This diagram shows food deserts (black) and service areas (white) around low- and high-cost supermarkets defined as baseline (1 mile) and 10-minute walking, riding transit, and driving network distances in Seattle–King County, Washington. For a larger version, please click the diagram or download the study at the top of the story (it is on pg. 6).
Car access and supermarket costs play a big role in King County food deserts, UW study finds
A group of University of Washington researchers, in a study published in the American Journal of Public Health, took a closer look at the challenges facing vulnerable populations in King County food deserts, and the information provides insight into the struggles of those in our own backyard, including Highland Park and North Delridge.
They found that access to a car and the cost of nearby supermarkets are large determinants in defining a food desert.
Food deserts are areas with limited access to healthy food options (AKA a supermarket), where the quickest way to a meal is often a fast food restaurant or shelves of processed, prepackaged food common in convenience stores.
Researchers looked at vulnerable populations in their study, defined by the Robert Wood Johnson Foundation as “….populations including the economically disadvantaged, racial and ethnic minorities, the uninsured, low-income children, the elderly, the homeless, … (and) those with chronic health conditions.”
Taking into account car ownership and proximity to low-to-medium cost supermarkets, researchers found that one-third of King County’s vulnerable populations could walk to a nearby supermarket within 10 minutes, but only three percent could walk to a low-cost market in that time (they operated on the assumption that low-income populations need to access to low-cost markets).
"Most of the research (done in the past) assumes that everybody has a car to go to and from the supermarket, which is not really true," Anne Vernez Moudon, professor of urban design and planning at UW and one of the paper’s authors said in a statement.
"We have 5 to 8 percent of the population that doesn't have a car,” she added. “And if you take a family of four and you have one car, not everybody has access to the car all the time."
The study found that while access to public transit (and therefore a route to a market) is widespread in the county, “individual shopping needs don’t always coincide with transit routes or times.”
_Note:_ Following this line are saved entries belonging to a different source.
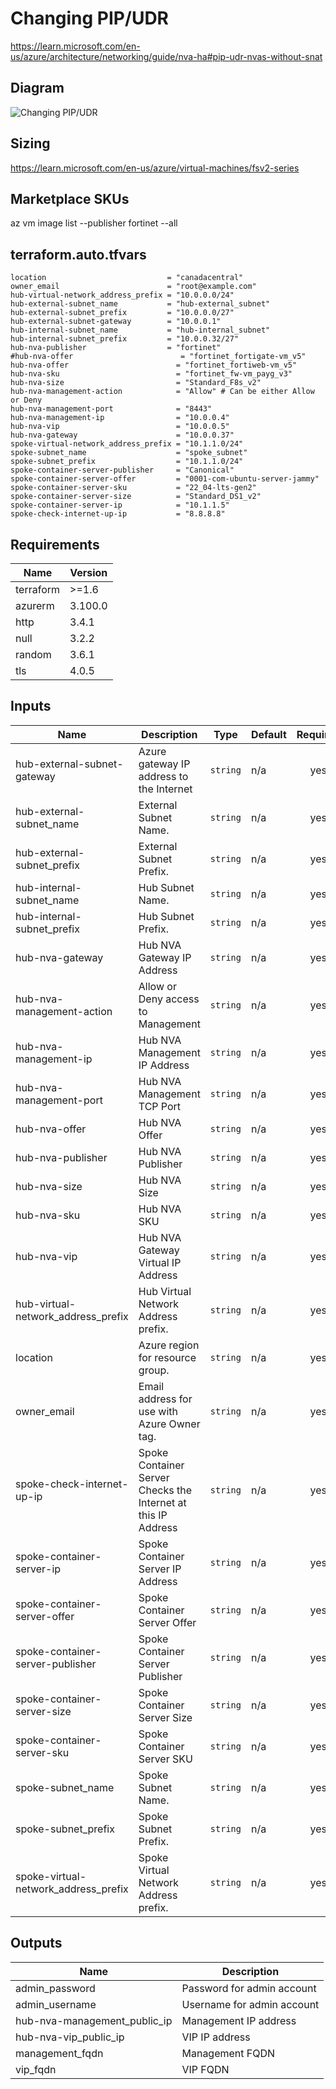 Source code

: # Changing PIP/UDR

https://learn.microsoft.com/en-us/azure/architecture/networking/guide/nva-ha#pip-udr-nvas-without-snat

## Diagram

![Changing PIP/UDR](https://learn.microsoft.com/en-us/azure/architecture/networking/guide/images/nvaha-pipudr-internet.png)

## Sizing

https://learn.microsoft.com/en-us/azure/virtual-machines/fsv2-series

## Marketplace SKUs

az vm image list --publisher fortinet --all

<!-- BEGIN_TF_DOCS -->
## terraform.auto.tfvars

```hcl
location                           = "canadacentral"
owner_email                        = "root@example.com"
hub-virtual-network_address_prefix = "10.0.0.0/24"
hub-external-subnet_name           = "hub-external_subnet"
hub-external-subnet_prefix         = "10.0.0.0/27"
hub-external-subnet-gateway        = "10.0.0.1"
hub-internal-subnet_name           = "hub-internal_subnet"
hub-internal-subnet_prefix         = "10.0.0.32/27"
hub-nva-publisher                  = "fortinet"
#hub-nva-offer                        = "fortinet_fortigate-vm_v5"
hub-nva-offer                        = "fortinet_fortiweb-vm_v5"
hub-nva-sku                          = "fortinet_fw-vm_payg_v3"
hub-nva-size                         = "Standard_F8s_v2"
hub-nva-management-action            = "Allow" # Can be either Allow or Deny
hub-nva-management-port              = "8443"
hub-nva-management-ip                = "10.0.0.4"
hub-nva-vip                          = "10.0.0.5"
hub-nva-gateway                      = "10.0.0.37"
spoke-virtual-network_address_prefix = "10.1.1.0/24"
spoke-subnet_name                    = "spoke_subnet"
spoke-subnet_prefix                  = "10.1.1.0/24"
spoke-container-server-publisher     = "Canonical"
spoke-container-server-offer         = "0001-com-ubuntu-server-jammy"
spoke-container-server-sku           = "22_04-lts-gen2"
spoke-container-server-size          = "Standard_DS1_v2"
spoke-container-server-ip            = "10.1.1.5"
spoke-check-internet-up-ip           = "8.8.8.8"
```


## Requirements

| Name | Version |
|------|---------|
| terraform | >=1.6 |
| azurerm | 3.100.0 |
| http | 3.4.1 |
| null | 3.2.2 |
| random | 3.6.1 |
| tls | 4.0.5 |

## Inputs

| Name | Description | Type | Default | Required |
|------|-------------|------|---------|:--------:|
| hub-external-subnet-gateway | Azure gateway IP address to the Internet | `string` | n/a | yes |
| hub-external-subnet\_name | External Subnet Name. | `string` | n/a | yes |
| hub-external-subnet\_prefix | External Subnet Prefix. | `string` | n/a | yes |
| hub-internal-subnet\_name | Hub Subnet Name. | `string` | n/a | yes |
| hub-internal-subnet\_prefix | Hub Subnet Prefix. | `string` | n/a | yes |
| hub-nva-gateway | Hub NVA Gateway IP Address | `string` | n/a | yes |
| hub-nva-management-action | Allow or Deny access to Management | `string` | n/a | yes |
| hub-nva-management-ip | Hub NVA Management IP Address | `string` | n/a | yes |
| hub-nva-management-port | Hub NVA Management TCP Port | `string` | n/a | yes |
| hub-nva-offer | Hub NVA Offer | `string` | n/a | yes |
| hub-nva-publisher | Hub NVA Publisher | `string` | n/a | yes |
| hub-nva-size | Hub NVA Size | `string` | n/a | yes |
| hub-nva-sku | Hub NVA SKU | `string` | n/a | yes |
| hub-nva-vip | Hub NVA Gateway Virtual IP Address | `string` | n/a | yes |
| hub-virtual-network\_address\_prefix | Hub Virtual Network Address prefix. | `string` | n/a | yes |
| location | Azure region for resource group. | `string` | n/a | yes |
| owner\_email | Email address for use with Azure Owner tag. | `string` | n/a | yes |
| spoke-check-internet-up-ip | Spoke Container Server Checks the Internet at this IP Address | `string` | n/a | yes |
| spoke-container-server-ip | Spoke Container Server IP Address | `string` | n/a | yes |
| spoke-container-server-offer | Spoke Container Server Offer | `string` | n/a | yes |
| spoke-container-server-publisher | Spoke Container Server Publisher | `string` | n/a | yes |
| spoke-container-server-size | Spoke Container Server Size | `string` | n/a | yes |
| spoke-container-server-sku | Spoke Container Server SKU | `string` | n/a | yes |
| spoke-subnet\_name | Spoke Subnet Name. | `string` | n/a | yes |
| spoke-subnet\_prefix | Spoke Subnet Prefix. | `string` | n/a | yes |
| spoke-virtual-network\_address\_prefix | Spoke Virtual Network Address prefix. | `string` | n/a | yes |
## Outputs

| Name | Description |
|------|-------------|
| admin\_password | Password for admin account |
| admin\_username | Username for admin account |
| hub-nva-management\_public\_ip | Management IP address |
| hub-nva-vip\_public\_ip | VIP IP address |
| management\_fqdn | Management FQDN |
| vip\_fqdn | VIP FQDN |
<!-- END_TF_DOCS -->
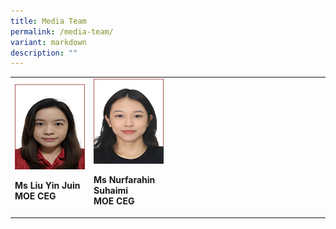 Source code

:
 ```yaml
---
title: Media Team
permalink: /media-team/
variant: markdown
description: ""
---
```

<style>
/* Add mobile responsiveness */
@media only screen and (max-width: 600px) {
  table {
    width: 100%;
  }
  img {
    max-width: 50%;
    height: auto;
    display: block;
    margin: 0 auto; /* Center the image */
  }
  p {
    text-align: center;
  }
}
</style>



<table style="min-width: 100px;">
  <colgroup>
    <col style="width: 25%;">
    <col style="width: 25%;">
    <col style="width: 25%;">
    <col style="width: 25%;">
  </colgroup>
  <tbody>
    <tr>
      <td rowspan="1" colspan="1">
        <div class="isomer-image-wrapper">
          <img height="auto" width="100%" alt="" src="/images/Media Team/9.png">
        </div>
				<p><strong>Ms Liu Yin Juin<br>MOE CEG</strong></p>
      </td>
      <td rowspan="1" colspan="1">
        <div class="isomer-image-wrapper">
          <img height="auto" width="100%" alt="" src="/images/Media Team/8.png">
        </div>
        <p><strong>Ms Nurfarahin Suhaimi</strong><br><strong>MOE CEG</strong></p>
      </td>
    </tr>
  </tbody>
</table>
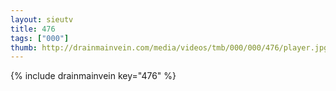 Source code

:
 ```yaml
--- 
layout: sieutv
title: 476
tags: ["000"]
thumb: http://drainmainvein.com/media/videos/tmb/000/000/476/player.jpg
---
```

{% include drainmainvein key="476" %} 
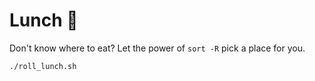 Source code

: # Lunch 🎲

Don't know where to eat? Let the power of `sort -R` pick a place for you.

```bash
./roll_lunch.sh
``` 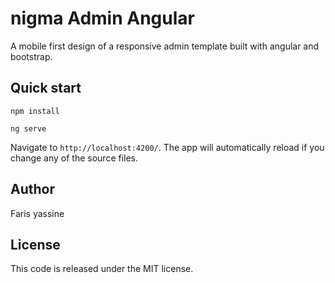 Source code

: # nigma Admin Angular

A mobile first design of a responsive admin template built with angular and bootstrap.

## Quick start

```
npm install 

ng serve
```
Navigate to `http://localhost:4200/`. The app will automatically reload if you change any of the source files.

## Author
Faris yassine

## License
This code is released under the MIT license. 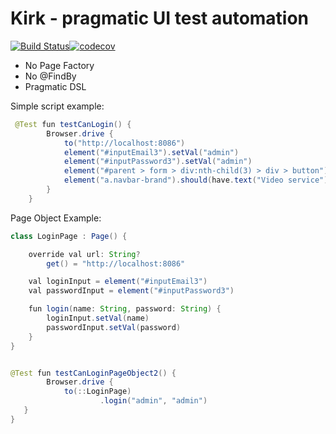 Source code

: # Kirk - pragmatic UI test automation

[![Build Status](https://travis-ci.org/SergeyPirogov/kirk.svg?branch=master)](https://travis-ci.org/SergeyPirogov/kirk)[![codecov](https://codecov.io/gh/SergeyPirogov/kirk/branch/master/graph/badge.svg)](https://codecov.io/gh/SergeyPirogov/kirk)

- No Page Factory
- No @FindBy
- Pragmatic DSL

Simple script example:

```java
 @Test fun testCanLogin() {
        Browser.drive {
            to("http://localhost:8086")
            element("#inputEmail3").setVal("admin")
            element("#inputPassword3").setVal("admin")
            element("#parent > form > div:nth-child(3) > div > button").click()
            element("a.navbar-brand").should(have.text("Video service"))
        }
    }
```

Page Object Example:

```java
class LoginPage : Page() {

    override val url: String?
        get() = "http://localhost:8086"

    val loginInput = element("#inputEmail3")
    val passwordInput = element("#inputPassword3")

    fun login(name: String, password: String) {
        loginInput.setVal(name)
        passwordInput.setVal(password)
    }
}


@Test fun testCanLoginPageObject2() {
        Browser.drive {
            to(::LoginPage)
                    .login("admin", "admin")
   }
}
```
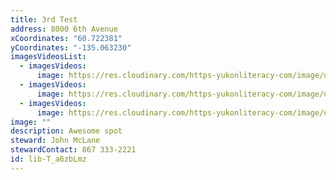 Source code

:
 ```yaml
---
title: 3rd Test
address: 8000 6th Avenue
xCoordinates: "60.722381"
yCoordinates: "-135.063230"
imagesVideosList:
  - imagesVideos:
      image: https://res.cloudinary.com/https-yukonliteracy-com/image/upload/q_35/v1647233542/1_f0entb.jpg
  - imagesVideos:
      image: https://res.cloudinary.com/https-yukonliteracy-com/image/upload/q_35/v1647233542/1_f0entb.jpg
  - imagesVideos:
      image: https://res.cloudinary.com/https-yukonliteracy-com/image/upload/q_35/v1647233542/1_f0entb.jpg
image: ""
description: Awesome spot
steward: John McLane
stewardContact: 867 333-2221
id: lib-T_a6zbLmz
---
```

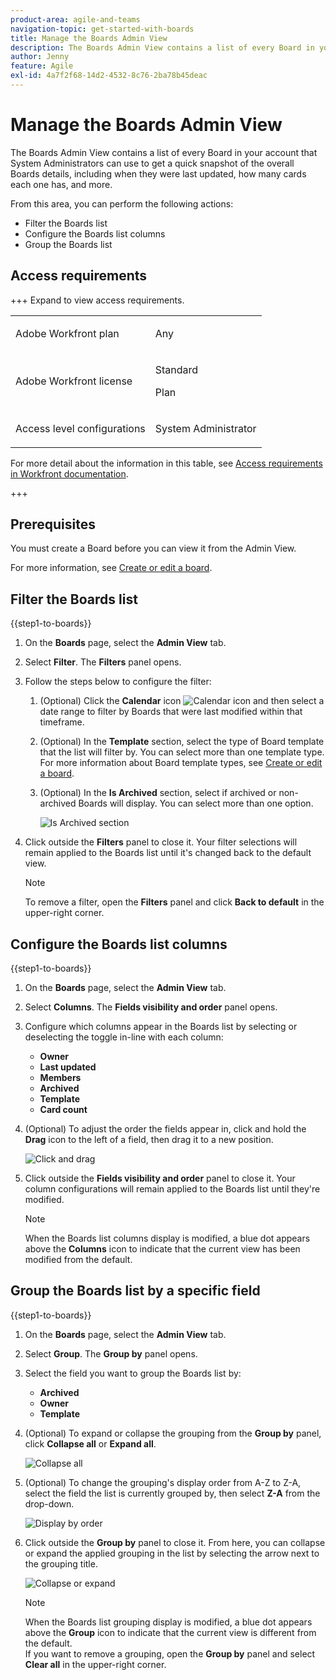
 ```yaml
---
product-area: agile-and-teams
navigation-topic: get-started-with-boards
title: Manage the Boards Admin View
description: The Boards Admin View contains a list of every Board in your account that System Administrators can use to get a quick snapshot of the overall Boards details.
author: Jenny
feature: Agile
exl-id: 4a7f2f68-14d2-4532-8c76-2ba78b45deac
---
```

# Manage the Boards Admin View

The Boards Admin View contains a list of every Board in your account that System Administrators can use to get a quick snapshot of the overall Boards details, including when they were last updated, how many cards each one has, and more.

From this area, you can perform the following actions: 

* Filter the Boards list
* Configure the Boards list columns
* Group the Boards list 

## Access requirements

+++ Expand to view access requirements.

<table style="table-layout:auto"> 
 <col> 
 </col> 
 <col> 
 </col> 
 <tbody> 
  <tr> 
   <td role="rowheader">Adobe Workfront plan</td> 
   <td> <p>Any</p> </td> 
  </tr> 
  <tr> 
   <td role="rowheader">Adobe Workfront license</td> 
   <td> <p>Standard</p>
        <p> Plan </p></td> 
  </tr> 
    <tr> 
   <td role="rowheader">Access level configurations</td> 
   <td> <p>System Administrator </p>
        </td> 
  </tr> 
 </tbody> 
</table>

For more detail about the information in this table, see [Access requirements in Workfront documentation](/help/quicksilver/administration-and-setup/add-users/access-levels-and-object-permissions/access-level-requirements-in-documentation.md).

+++

## Prerequisites 

You must create a Board before you can view it from the Admin View.  

For more information, see [Create or edit a board](/help/quicksilver/agile/get-started-with-boards/create-edit-board.md).  

## Filter the Boards list 

{{step1-to-boards}}

1. On the **Boards** page, select the **Admin View** tab. 

1. Select **Filter**. The **Filters** panel opens. 

1. Follow the steps below to configure the filter: 

    1. (Optional) Click the **Calendar** icon ![Calendar icon](assets/calendar-icon.png) and then select a date range to filter by Boards that were last modified within that timeframe.  

    1. (Optional) In the **Template** section, select the type of Board template that the list will filter by. You can select more than one template type. 
    For more information about Board template types, see [Create or edit a board](/help/quicksilver/agile/get-started-with-boards/create-edit-board.md). 

    1. (Optional) In the **Is Archived** section, select if archived or non-archived Boards will display. You can select more than one option. 

        ![Is Archived section](assets/is-archived-section.png)
    
1. Click outside the **Filters** panel to close it. Your filter selections will remain applied to the Boards list until it's changed back to the default view. 

    >[!NOTE]
    >
    >To remove a filter, open the **Filters** panel and click **Back to default** in the upper-right corner.  
 
## Configure the Boards list columns 

{{step1-to-boards}}

1. On the **Boards** page, select the **Admin View** tab. 

1. Select **Columns**. The **Fields visibility and order** panel opens.  

1. Configure which columns appear in the Boards list by selecting or deselecting the toggle in-line with each column: 

    * **Owner**
    * **Last updated** 
    * **Members** 
    * **Archived** 
    * **Template** 
    * **Card count** 

1. (Optional) To adjust the order the fields appear in, click and hold the **Drag** icon to the left of a field, then drag it to a new position. 

    ![Click and drag](assets/click-and-drag.png)

1. Click outside the **Fields visibility and order** panel to close it. Your column configurations will remain applied to the Boards list until they're modified.  

    >[!NOTE]
    >
    > When the Boards list columns display is modified, a blue dot appears above the **Columns** icon to indicate that the current view has been modified from the default.

## Group the Boards list by a specific field 

{{step1-to-boards}}

1. On the **Boards** page, select the **Admin View** tab. 

1. Select **Group**. The **Group by** panel opens. 

1. Select the field you want to group the Boards list by:

    * **Archived**
    * **Owner** 
    * **Template**

1. (Optional) To expand or collapse the grouping from the **Group by** panel, click **Collapse all** or **Expand all**.  

    ![Collapse all](assets/collapse-all.png)
 
1. (Optional) To change the grouping's display order from A-Z to Z-A, select the field the list is currently grouped by, then select **Z-A** from the drop-down.  

    ![Display by order](assets/display-by-order.png)

1. Click outside the **Group by** panel to close it. From here, you can collapse or expand the applied grouping in the list by selecting the arrow next to the grouping title. 

    ![Collapse or expand](assets/collapse-or-expand.png)

    >[!NOTE]
    >   
    >When the Boards list grouping display is modified, a blue dot appears above the **Group** icon to indicate that the current view is different from the default. <br>
    >If you want to remove a grouping, open the **Group by** panel and select **Clear all** in the upper-right corner.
“Having access to a car was the best guarantee of the majority of the vulnerable populations to reach any supermarket within 10 minutes, making food-shopping a car-dependent activity,” they found.
By taking into account high, medium and low-cost supermarket options, they found the areas defined as food deserts spread dramatically.
A diagram (found on page 6 of the study attached at the top of the story) shows the contrast. When only walking to a low-cost market is taken into account, nearly all of West Seattle is considered a food desert. Looking at using transit or a personal vehicle, the desert lessens, but only in the northeast section of the peninsula. Southeast West Seattle (including Highland Park) remains a food desert.
Moudon said the results of their study could prove useful to city planners and public health authorities. Historically, she said, they have left access to low-cost, healthy food up to the private sector which inevitably leads to areas without options.
"The public health people are saying to the planners, 'Don't let people develop in areas unless you bring a food source,'" Moudon concluded.
Moudon worked with co-authors Philip M. Hurvitz, Adam Drewnowski and Jared Ulmer of the UW and Junfeng Jiao of Ball State University on the study.